Genetic Resources Repository Collections Integration

Established in 2006, the Florida Museum’s Genetic Resources Repository (GRR) archives more than 60,000 tissue samples and DNA and RNA preparations derived from physical specimens in the Museum.  The GRR is a unique collection in the Museum in the sense that it holds data referring to other collections’ specimens.  As such, the genetic samples’ taxonomy, collecting information, etc., are all subject to change in the samples’ source collections.  In order to correct for possible data anomalies or incongruities, OMT has implemented a system to insure that the source collections’ current data flows back into the GRR on a regular schedule.

Through a combination of tools available in the Specify collections database software suite and scheduled shell scripts the data is kept in sync.  This workflow consists of three main components:

How to Submit Data to the GRR

The submitting collection must first create preparations in their Specify database for the collection objects that are being sampled.  A typical prep type assigned to this preparation is Tissue Sample, but the name may vary according to the needs of the source collection.
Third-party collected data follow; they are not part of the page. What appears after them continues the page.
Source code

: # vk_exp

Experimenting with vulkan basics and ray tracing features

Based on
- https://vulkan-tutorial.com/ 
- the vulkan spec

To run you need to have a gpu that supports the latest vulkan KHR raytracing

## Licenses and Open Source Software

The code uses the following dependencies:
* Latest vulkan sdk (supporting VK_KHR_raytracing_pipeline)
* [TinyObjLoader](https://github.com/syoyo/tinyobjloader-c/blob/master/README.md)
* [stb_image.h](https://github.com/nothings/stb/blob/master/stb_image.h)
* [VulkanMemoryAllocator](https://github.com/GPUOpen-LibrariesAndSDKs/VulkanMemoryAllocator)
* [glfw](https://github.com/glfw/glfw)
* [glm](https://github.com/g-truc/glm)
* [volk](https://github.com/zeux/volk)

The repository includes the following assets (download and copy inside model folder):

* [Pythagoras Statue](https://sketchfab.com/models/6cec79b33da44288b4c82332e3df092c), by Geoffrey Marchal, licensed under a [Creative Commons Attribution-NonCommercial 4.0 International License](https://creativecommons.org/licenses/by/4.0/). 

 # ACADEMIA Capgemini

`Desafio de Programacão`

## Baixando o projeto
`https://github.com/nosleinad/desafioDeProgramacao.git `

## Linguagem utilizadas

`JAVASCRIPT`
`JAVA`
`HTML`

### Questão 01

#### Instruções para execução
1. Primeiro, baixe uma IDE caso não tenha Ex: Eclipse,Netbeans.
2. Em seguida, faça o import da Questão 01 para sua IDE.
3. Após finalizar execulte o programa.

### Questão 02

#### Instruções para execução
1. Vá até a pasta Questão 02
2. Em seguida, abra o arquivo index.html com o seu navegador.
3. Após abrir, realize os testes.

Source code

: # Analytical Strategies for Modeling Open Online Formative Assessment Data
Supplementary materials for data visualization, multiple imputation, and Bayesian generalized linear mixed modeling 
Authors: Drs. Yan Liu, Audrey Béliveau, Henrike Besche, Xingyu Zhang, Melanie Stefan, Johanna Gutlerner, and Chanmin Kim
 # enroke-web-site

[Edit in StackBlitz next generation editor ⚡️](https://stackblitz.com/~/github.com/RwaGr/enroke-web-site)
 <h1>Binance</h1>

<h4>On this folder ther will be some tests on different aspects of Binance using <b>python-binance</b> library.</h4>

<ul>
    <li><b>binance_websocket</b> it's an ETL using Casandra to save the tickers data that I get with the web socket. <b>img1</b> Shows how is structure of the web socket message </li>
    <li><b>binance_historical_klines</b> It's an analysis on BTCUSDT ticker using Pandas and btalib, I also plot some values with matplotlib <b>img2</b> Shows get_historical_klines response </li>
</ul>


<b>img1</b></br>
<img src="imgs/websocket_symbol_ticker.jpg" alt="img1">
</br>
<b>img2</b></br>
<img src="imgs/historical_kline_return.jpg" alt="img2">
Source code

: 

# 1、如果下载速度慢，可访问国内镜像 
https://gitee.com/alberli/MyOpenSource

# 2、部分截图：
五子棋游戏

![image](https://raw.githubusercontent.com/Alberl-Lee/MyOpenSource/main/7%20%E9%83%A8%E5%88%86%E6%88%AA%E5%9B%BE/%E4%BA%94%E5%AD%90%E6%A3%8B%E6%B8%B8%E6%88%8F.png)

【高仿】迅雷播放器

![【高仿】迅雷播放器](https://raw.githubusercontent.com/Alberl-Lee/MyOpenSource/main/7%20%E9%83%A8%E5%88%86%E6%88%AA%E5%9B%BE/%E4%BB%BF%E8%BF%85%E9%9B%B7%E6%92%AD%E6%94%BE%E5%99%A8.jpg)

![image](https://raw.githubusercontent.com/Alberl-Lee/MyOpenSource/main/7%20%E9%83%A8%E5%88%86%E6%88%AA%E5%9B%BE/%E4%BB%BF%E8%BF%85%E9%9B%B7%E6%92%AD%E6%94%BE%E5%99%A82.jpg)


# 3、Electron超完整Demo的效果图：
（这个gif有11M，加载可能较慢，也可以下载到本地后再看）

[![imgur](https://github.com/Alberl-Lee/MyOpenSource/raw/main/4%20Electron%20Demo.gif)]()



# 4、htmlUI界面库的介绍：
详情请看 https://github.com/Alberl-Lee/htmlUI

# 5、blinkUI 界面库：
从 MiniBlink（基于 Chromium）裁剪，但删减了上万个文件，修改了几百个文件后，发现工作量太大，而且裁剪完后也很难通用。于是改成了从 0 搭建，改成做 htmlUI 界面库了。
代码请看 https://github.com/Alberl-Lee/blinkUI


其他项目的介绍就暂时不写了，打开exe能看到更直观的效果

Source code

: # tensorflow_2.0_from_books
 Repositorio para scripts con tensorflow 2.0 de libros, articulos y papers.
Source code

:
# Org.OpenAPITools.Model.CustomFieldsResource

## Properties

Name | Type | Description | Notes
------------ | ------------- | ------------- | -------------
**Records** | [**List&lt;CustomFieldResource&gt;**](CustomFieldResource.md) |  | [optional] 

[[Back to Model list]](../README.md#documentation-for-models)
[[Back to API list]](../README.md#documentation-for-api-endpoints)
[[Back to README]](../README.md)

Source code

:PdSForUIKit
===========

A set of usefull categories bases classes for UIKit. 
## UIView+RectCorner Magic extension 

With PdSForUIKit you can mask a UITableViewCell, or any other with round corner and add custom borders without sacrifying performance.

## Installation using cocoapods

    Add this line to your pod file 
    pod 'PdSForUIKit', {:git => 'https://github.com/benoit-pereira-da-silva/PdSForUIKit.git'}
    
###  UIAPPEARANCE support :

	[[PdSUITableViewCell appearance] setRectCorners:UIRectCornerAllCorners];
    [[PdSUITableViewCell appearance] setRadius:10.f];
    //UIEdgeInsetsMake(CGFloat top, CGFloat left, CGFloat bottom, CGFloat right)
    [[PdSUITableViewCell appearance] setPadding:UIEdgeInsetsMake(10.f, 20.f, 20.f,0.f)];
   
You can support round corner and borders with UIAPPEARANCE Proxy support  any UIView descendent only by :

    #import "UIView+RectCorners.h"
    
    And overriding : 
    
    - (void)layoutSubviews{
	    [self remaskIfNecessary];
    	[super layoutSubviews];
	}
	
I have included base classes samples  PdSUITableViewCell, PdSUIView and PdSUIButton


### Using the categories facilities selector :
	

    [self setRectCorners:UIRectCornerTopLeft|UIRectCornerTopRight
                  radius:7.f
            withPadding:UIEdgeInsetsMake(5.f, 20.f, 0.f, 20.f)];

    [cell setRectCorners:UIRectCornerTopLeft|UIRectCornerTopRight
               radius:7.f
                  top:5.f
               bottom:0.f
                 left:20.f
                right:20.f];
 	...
The submitting collection then populates a Specify workbench spreadsheet template with data describing an accompanying batch of sample submissions.  This spreadsheet contains the necessary data to enable the scheduled update.

GRR Sample Template
Figure 1

The highlighted columns, as seen in Figure 1, are the columns that enable the linking of the specimen data to the source collection.
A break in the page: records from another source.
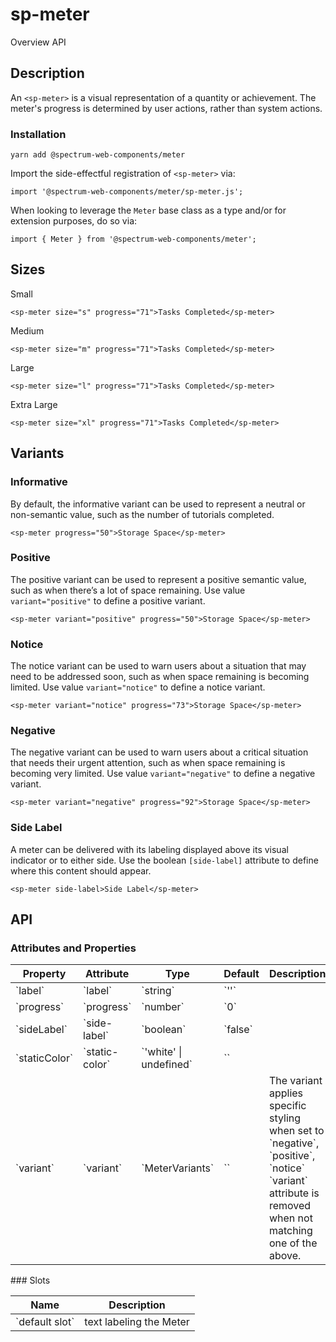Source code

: # sp-meter
Overview API
## Description
An `<sp-meter>` is a visual representation of a quantity or achievement. The meter's progress is determined by user actions, rather than system actions.
### Installation
    
    yarn add @spectrum-web-components/meter
    
Import the side-effectful registration of `<sp-meter>` via:
    
    import '@spectrum-web-components/meter/sp-meter.js';
    
When looking to leverage the `Meter` base class as a type and/or for extension purposes, do so via:
    
    import { Meter } from '@spectrum-web-components/meter';
    
## Sizes
Small
    
    <sp-meter size="s" progress="71">Tasks Completed</sp-meter>
Medium
    
    <sp-meter size="m" progress="71">Tasks Completed</sp-meter>
Large
    
    <sp-meter size="l" progress="71">Tasks Completed</sp-meter>
Extra Large
    
    <sp-meter size="xl" progress="71">Tasks Completed</sp-meter>
## Variants
### Informative
By default, the informative variant can be used to represent a neutral or non-semantic value, such as the number of tutorials completed.
    
    <sp-meter progress="50">Storage Space</sp-meter>
### Positive
The positive variant can be used to represent a positive semantic value, such as when there’s a lot of space remaining. Use value `variant="positive"` to define a positive variant.
    
    <sp-meter variant="positive" progress="50">Storage Space</sp-meter>
### Notice
The notice variant can be used to warn users about a situation that may need to be addressed soon, such as when space remaining is becoming limited. Use value `variant="notice"` to define a notice variant.
    
    <sp-meter variant="notice" progress="73">Storage Space</sp-meter>
### Negative
The negative variant can be used to warn users about a critical situation that needs their urgent attention, such as when space remaining is becoming very limited. Use value `variant="negative"` to define a negative variant.
    
    <sp-meter variant="negative" progress="92">Storage Space</sp-meter>
### Side Label
A meter can be delivered with its labeling displayed above its visual indicator or to either side. Use the boolean `[side-label]` attribute to define where this content should appear.
    
    <sp-meter side-label>Side Label</sp-meter>
## API
### Attributes and Properties
<table>
  <thead>
    <tr>
      <th>Property</th>
      <th>Attribute</th>
      <th>Type</th>
      <th>Default</th>
      <th>Description</th>
    </tr>
  </thead>
  <tbody>
    <tr>
      <td>`label`</td>
      <td>`label`</td>
      <td>`string`</td>
      <td>`''`</td>
      <td></td>
    </tr>
    <tr>
      <td>`progress`</td>
      <td>`progress`</td>
      <td>`number`</td>
      <td>`0`</td>
      <td></td>
    </tr>
    <tr>
      <td>`sideLabel`</td>
      <td>`side-label`</td>
      <td>`boolean`</td>
      <td>`false`</td>
      <td></td>
    </tr>
    <tr>
      <td>`staticColor`</td>
      <td>`static-color`</td>
      <td>`'white' | undefined`</td>
      <td>``</td>
      <td></td>
    </tr>
    <tr>
      <td>`variant`</td>
      <td>`variant`</td>
      <td>`MeterVariants`</td>
      <td>``</td>
      <td>The variant applies specific styling when set to `negative`, `positive`, `notice` `variant` attribute is removed when not matching one of the above.</td>
    </tr>
  </tbody>
</table>
### Slots
<table>
  <thead>
    <tr>
      <th>Name</th>
      <th>Description</th>
    </tr>
  </thead>
  <tbody>
    <tr>
      <td>`default slot`</td>
      <td>text labeling the Meter</td>
    </tr>
  </tbody>
</table>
  • SampleID – this is the submitting collections’ internal tracking number
  • PrepGUID – the GUID for each sample’s corresponding Preparation in the source database.
  • VoucherID – the catalog number for the collection object that the sample’s preparation belongs to.
  • Donor – the name of the submitting collection.  The donor value must be one of the values below:
    • FLMNH_Herbarium
    • FLMNH_Herpetology
    • FLMNH_Ichthyology
    • FLMNH_Invertebrate Zoology
    • FLMNH_Lepidoptera
    • FLMNH_Mammals
    • FLMNH_Molecular_Lab
    • FLMNH_Ornithology

Once the data spreadsheet is filled and the samples are ready to submit, the submitting collection’s staff contacts the GRR Collection Manager, Terry Lott, and arranges for him to receive the samples and spreadsheet.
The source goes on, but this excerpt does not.